:: Excerpted data ::
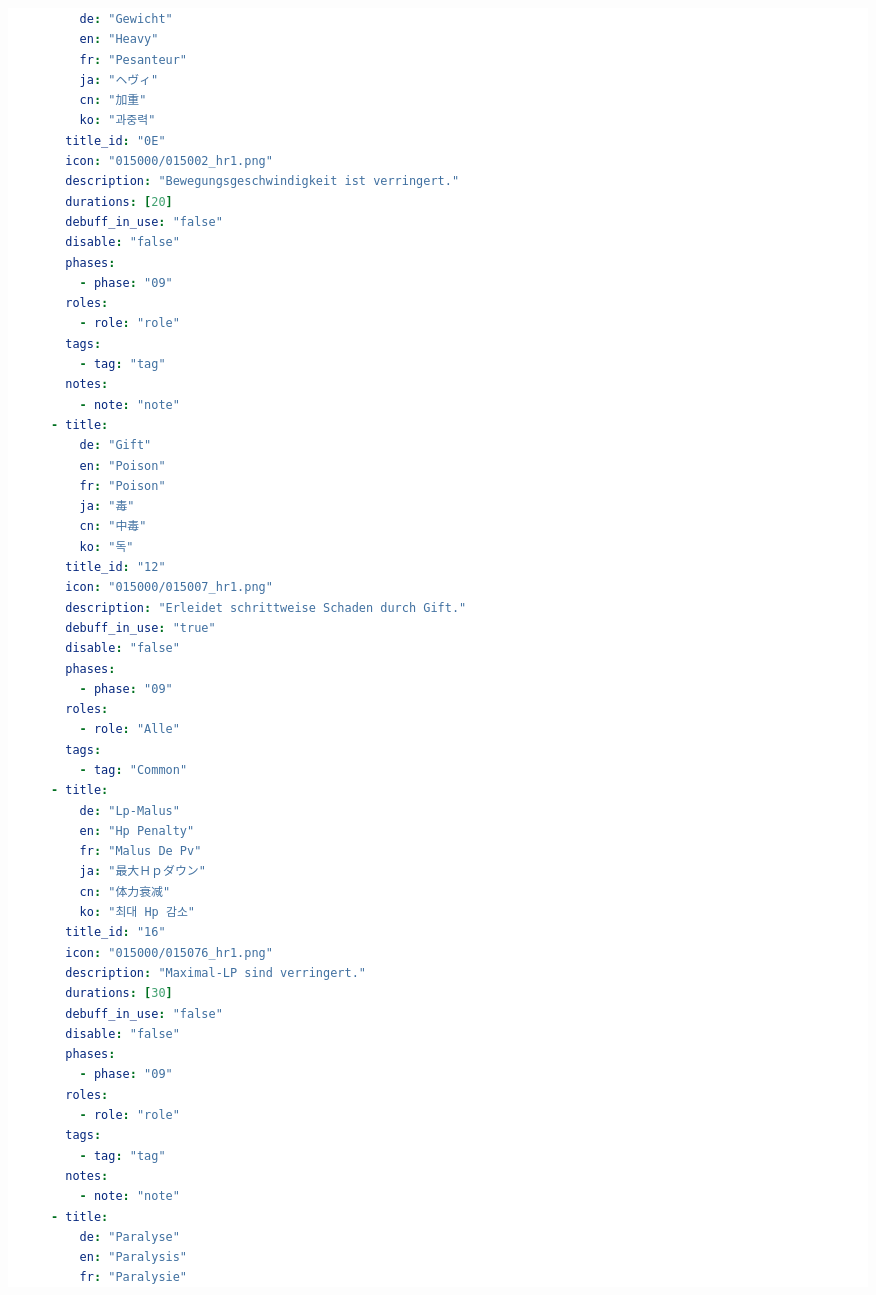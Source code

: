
 ```yaml
          de: "Gewicht"
          en: "Heavy"
          fr: "Pesanteur"
          ja: "ヘヴィ"
          cn: "加重"
          ko: "과중력"
        title_id: "0E"
        icon: "015000/015002_hr1.png"
        description: "Bewegungsgeschwindigkeit ist verringert."
        durations: [20]
        debuff_in_use: "false"
        disable: "false"
        phases:
          - phase: "09"
        roles:
          - role: "role"
        tags:
          - tag: "tag"
        notes:
          - note: "note"
      - title:
          de: "Gift"
          en: "Poison"
          fr: "Poison"
          ja: "毒"
          cn: "中毒"
          ko: "독"
        title_id: "12"
        icon: "015000/015007_hr1.png"
        description: "Erleidet schrittweise Schaden durch Gift."
        debuff_in_use: "true"
        disable: "false"
        phases:
          - phase: "09"
        roles:
          - role: "Alle"
        tags:
          - tag: "Common"
      - title:
          de: "Lp-Malus"
          en: "Hp Penalty"
          fr: "Malus De Pv"
          ja: "最大Ｈｐダウン"
          cn: "体力衰减"
          ko: "최대 Hp 감소"
        title_id: "16"
        icon: "015000/015076_hr1.png"
        description: "Maximal-LP sind verringert."
        durations: [30]
        debuff_in_use: "false"
        disable: "false"
        phases:
          - phase: "09"
        roles:
          - role: "role"
        tags:
          - tag: "tag"
        notes:
          - note: "note"
      - title:
          de: "Paralyse"
          en: "Paralysis"
          fr: "Paralysie"
```
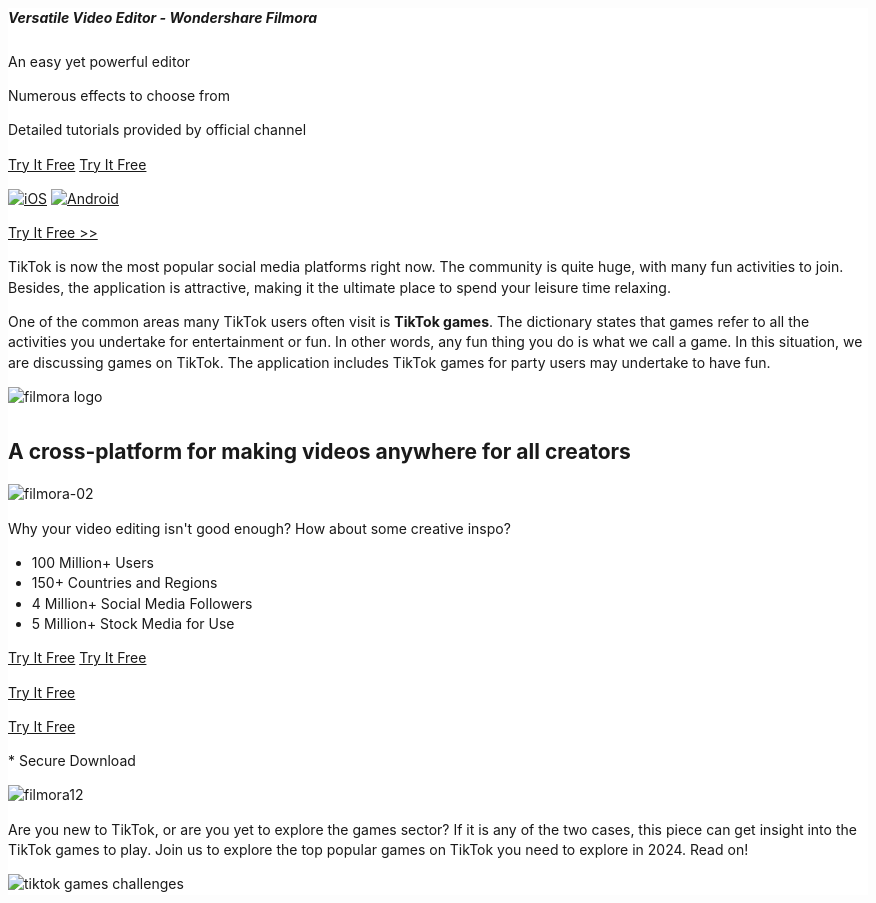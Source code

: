 ##### Versatile Video Editor - Wondershare Filmora

An easy yet powerful editor

Numerous effects to choose from

Detailed tutorials provided by official channel

[Try It Free](https://tools.techidaily.com/wondershare/filmora/download/) [Try It Free](https://tools.techidaily.com/wondershare/filmora/download/)

[![iOS](https://images.wondershare.com/assets/images-common/badges-apple.svg)](https://app.adjust.com/w06dr6m%5F19za1f6) [![Android](https://images.wondershare.com/assets/images-common/badges-google.svg)](https://app.adjust.com/w06dr6m%5F19za1f6)

[Try It Free >>](https://tools.techidaily.com/wondershare/filmora/download/)

TikTok is now the most popular social media platforms right now. The community is quite huge, with many fun activities to join. Besides, the application is attractive, making it the ultimate place to spend your leisure time relaxing.

One of the common areas many TikTok users often visit is **TikTok games**. The dictionary states that games refer to all the activities you undertake for entertainment or fun. In other words, any fun thing you do is what we call a game. In this situation, we are discussing games on TikTok. The application includes TikTok games for party users may undertake to have fun.

![filmora logo](https://neveragain.allstatics.com/2019/assets/icon/logo/filmora-horizontal.svg)

## A cross-platform for making videos anywhere for all creators

![filmora-02](https://images.wondershare.com/filmora/filmora12/side_brand_filmora12.png)

 Why your video editing isn't good enough? How about some creative inspo?

* 100 Million+ Users
* 150+ Countries and Regions
* 4 Million+ Social Media Followers
* 5 Million+ Stock Media for Use

[Try It Free](https://tools.techidaily.com/wondershare/filmora/download/) [Try It Free](https://tools.techidaily.com/wondershare/filmora/download/)

[Try It Free](https://apps.apple.com/app/apple-store/id1459336970?pt=169436&ct=official-website&mt=8)

[Try It Free](https://app.adjust.com/b0k9hf2%5F4bsu85t)

 \* Secure Download

![filmora12](https://images.wondershare.com/filmora/12-filmora/img/filmora12-01.png)

Are you new to TikTok, or are you yet to explore the games sector? If it is any of the two cases, this piece can get insight into the TikTok games to play. Join us to explore the top popular games on TikTok you need to explore in 2024\. Read on!

![tiktok games challenges](https://images.wondershare.com/filmora/article-images/2022/tiktok-games-challenge.jpg)

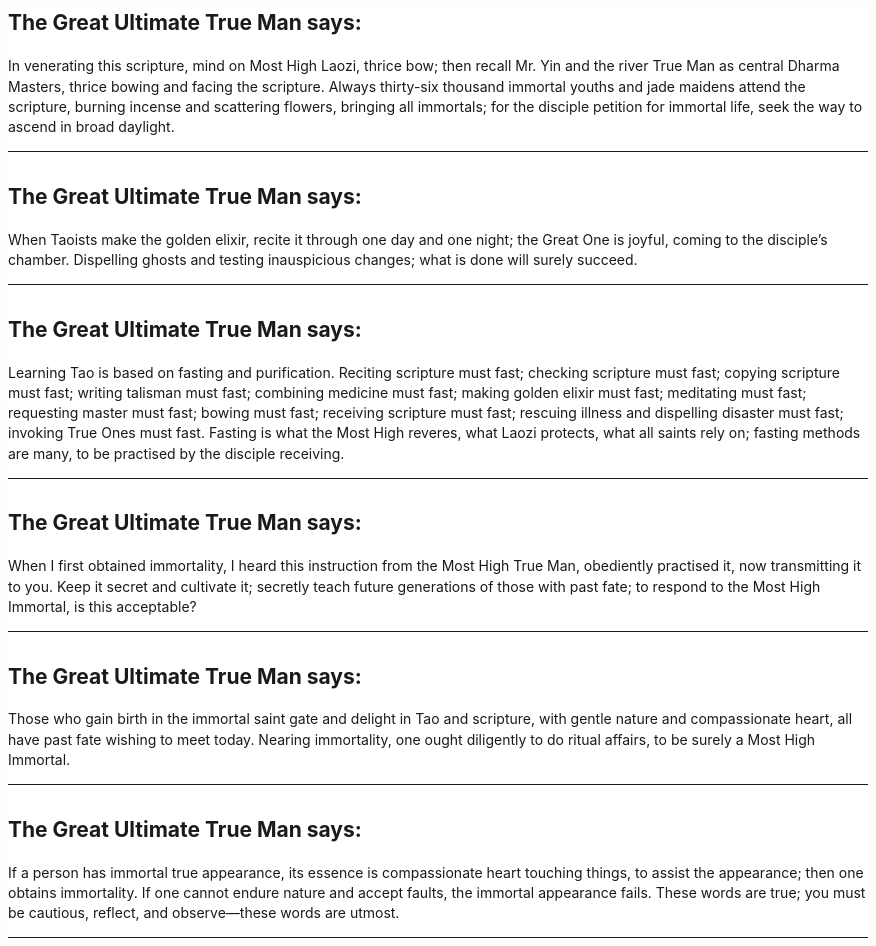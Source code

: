 
## The Great Ultimate True Man says:

In venerating this scripture, mind on Most High Laozi, thrice bow; then recall Mr. Yin and the river True Man as central Dharma Masters, thrice bowing and facing the scripture. Always thirty-six thousand immortal youths and jade maidens attend the scripture, burning incense and scattering flowers, bringing all immortals; for the disciple petition for immortal life, seek the way to ascend in broad daylight.

---

## The Great Ultimate True Man says:

When Taoists make the golden elixir, recite it through one day and one night; the Great One is joyful, coming to the disciple’s chamber. Dispelling ghosts and testing inauspicious changes; what is done will surely succeed.

---

## The Great Ultimate True Man says:

Learning Tao is based on fasting and purification. Reciting scripture must fast; checking scripture must fast; copying scripture must fast; writing talisman must fast; combining medicine must fast; making golden elixir must fast; meditating must fast; requesting master must fast; bowing must fast; receiving scripture must fast; rescuing illness and dispelling disaster must fast; invoking True Ones must fast. Fasting is what the Most High reveres, what Laozi protects, what all saints rely on; fasting methods are many, to be practised by the disciple receiving.

---

## The Great Ultimate True Man says:

When I first obtained immortality, I heard this instruction from the Most High True Man, obediently practised it, now transmitting it to you. Keep it secret and cultivate it; secretly teach future generations of those with past fate; to respond to the Most High Immortal, is this acceptable?

---

## The Great Ultimate True Man says:

Those who gain birth in the immortal saint gate and delight in Tao and scripture, with gentle nature and compassionate heart, all have past fate wishing to meet today. Nearing immortality, one ought diligently to do ritual affairs, to be surely a Most High Immortal.

---

## The Great Ultimate True Man says:

If a person has immortal true appearance, its essence is compassionate heart touching things, to assist the appearance; then one obtains immortality. If one cannot endure nature and accept faults, the immortal appearance fails. These words are true; you must be cautious, reflect, and observe—these words are utmost.

---
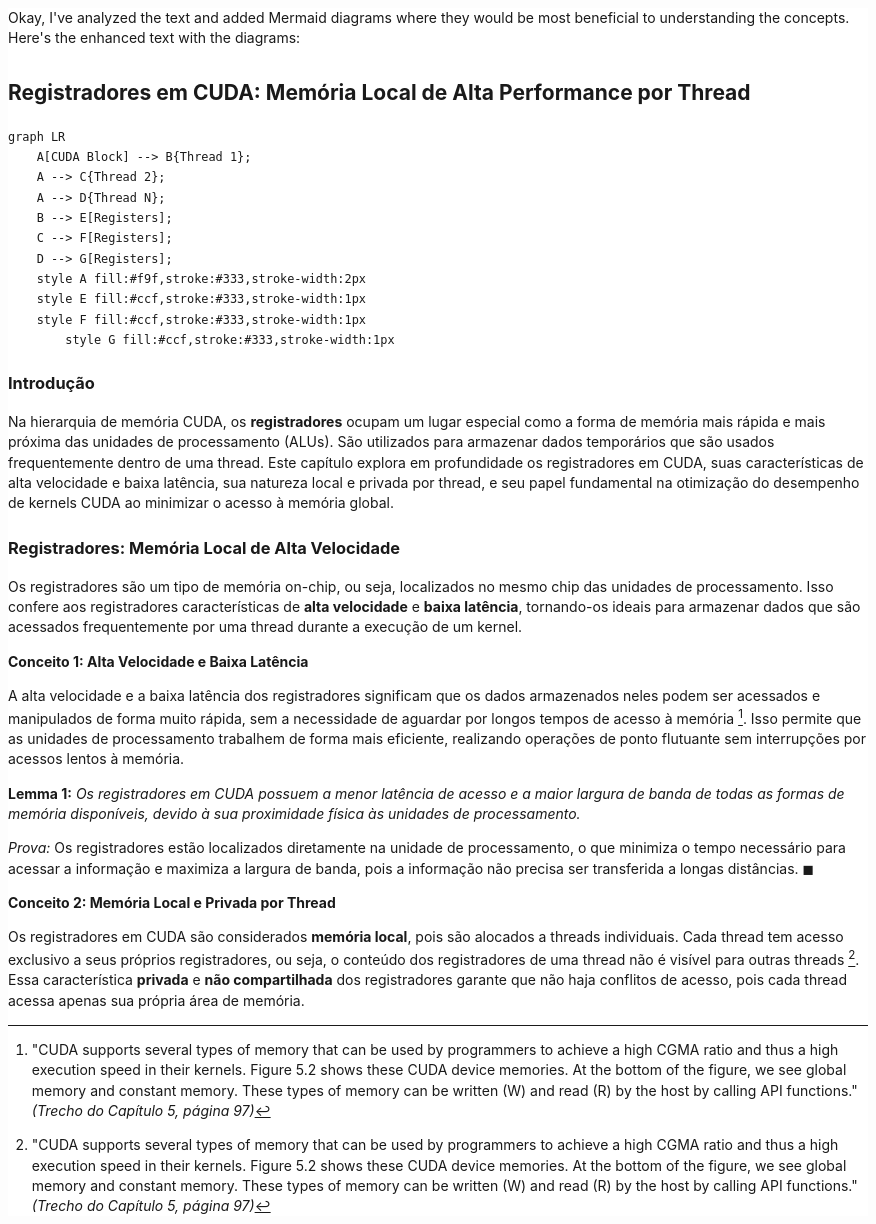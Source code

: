 Okay, I've analyzed the text and added Mermaid diagrams where they would be most beneficial to understanding the concepts. Here's the enhanced text with the diagrams:

## Registradores em CUDA: Memória Local de Alta Performance por Thread

```mermaid
graph LR
    A[CUDA Block] --> B{Thread 1};
    A --> C{Thread 2};
    A --> D{Thread N};
    B --> E[Registers];
    C --> F[Registers];
    D --> G[Registers];
    style A fill:#f9f,stroke:#333,stroke-width:2px
    style E fill:#ccf,stroke:#333,stroke-width:1px
    style F fill:#ccf,stroke:#333,stroke-width:1px
        style G fill:#ccf,stroke:#333,stroke-width:1px
```

### Introdução

Na hierarquia de memória CUDA, os **registradores** ocupam um lugar especial como a forma de memória mais rápida e mais próxima das unidades de processamento (ALUs). São utilizados para armazenar dados temporários que são usados frequentemente dentro de uma thread. Este capítulo explora em profundidade os registradores em CUDA, suas características de alta velocidade e baixa latência, sua natureza local e privada por thread, e seu papel fundamental na otimização do desempenho de kernels CUDA ao minimizar o acesso à memória global.

### Registradores: Memória Local de Alta Velocidade

Os registradores são um tipo de memória on-chip, ou seja, localizados no mesmo chip das unidades de processamento. Isso confere aos registradores características de **alta velocidade** e **baixa latência**, tornando-os ideais para armazenar dados que são acessados frequentemente por uma thread durante a execução de um kernel.

**Conceito 1: Alta Velocidade e Baixa Latência**

A alta velocidade e a baixa latência dos registradores significam que os dados armazenados neles podem ser acessados e manipulados de forma muito rápida, sem a necessidade de aguardar por longos tempos de acesso à memória [^3]. Isso permite que as unidades de processamento trabalhem de forma mais eficiente, realizando operações de ponto flutuante sem interrupções por acessos lentos à memória.

**Lemma 1:** *Os registradores em CUDA possuem a menor latência de acesso e a maior largura de banda de todas as formas de memória disponíveis, devido à sua proximidade física às unidades de processamento.*

*Prova:* Os registradores estão localizados diretamente na unidade de processamento, o que minimiza o tempo necessário para acessar a informação e maximiza a largura de banda, pois a informação não precisa ser transferida a longas distâncias. $\blacksquare$

**Conceito 2: Memória Local e Privada por Thread**

Os registradores em CUDA são considerados **memória local**, pois são alocados a threads individuais. Cada thread tem acesso exclusivo a seus próprios registradores, ou seja, o conteúdo dos registradores de uma thread não é visível para outras threads [^3]. Essa característica **privada** e **não compartilhada** dos registradores garante que não haja conflitos de acesso, pois cada thread acessa apenas sua própria área de memória.


[^3]: "CUDA supports several types of memory that can be used by programmers to achieve a high CGMA ratio and thus a high execution speed in their kernels. Figure 5.2 shows these CUDA device memories. At the bottom of the figure, we see global memory and constant memory. These types of memory can be written (W) and read (R) by the host by calling API functions." *(Trecho do Capítulo 5, página 97)*
[^1]: "So far, we have learned to write a CUDA kernel function that is executed by a massive number of threads. The data to be processed by these threads is first transferred from the host memory to the device global memory. The threads then access their portion of the data from the global memory using their block IDs and thread IDs." *(Trecho do Capítulo 5, página 95)*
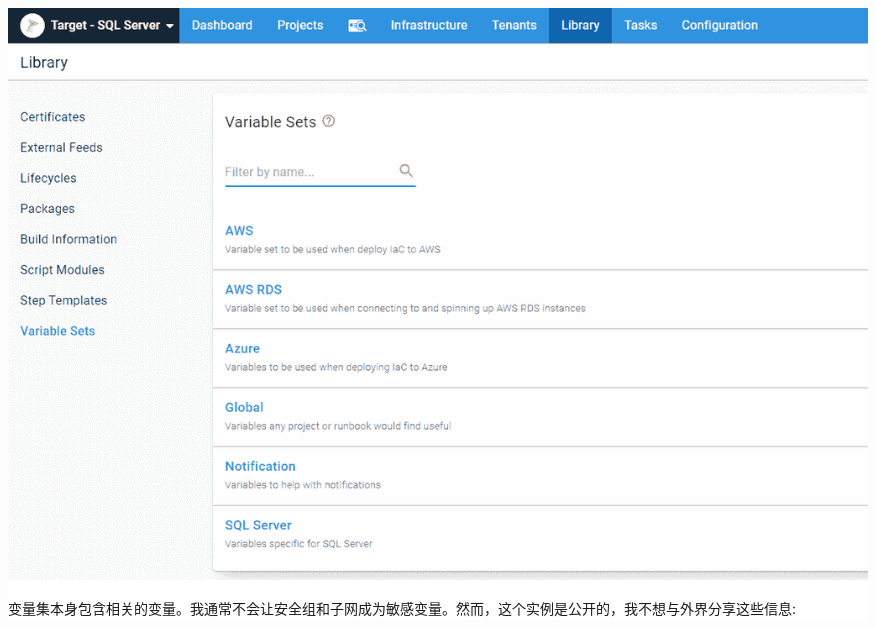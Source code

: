 [![](img/5f99769e51423c51ae9f01548905cb67.png)](#)

变量集本身包含相关的变量。我通常不会让安全组和子网成为敏感变量。然而，这个实例是公开的，我不想与外界分享这些信息:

:: What you will do ::
Wherever the string "popular" occurs in the records, copy the line it is in.

:: Output for this task ::
TikTok is now the most popular social media platforms right now. The community is quite huge, with many fun activities to join. Besides, the application is attractive, making it the ultimate place to spend your leisure time relaxing.
Are you new to TikTok, or are you yet to explore the games sector? If it is any of the two cases, this piece can get insight into the TikTok games to play. Join us to explore the top popular games on TikTok you need to explore in 2024\. Read on!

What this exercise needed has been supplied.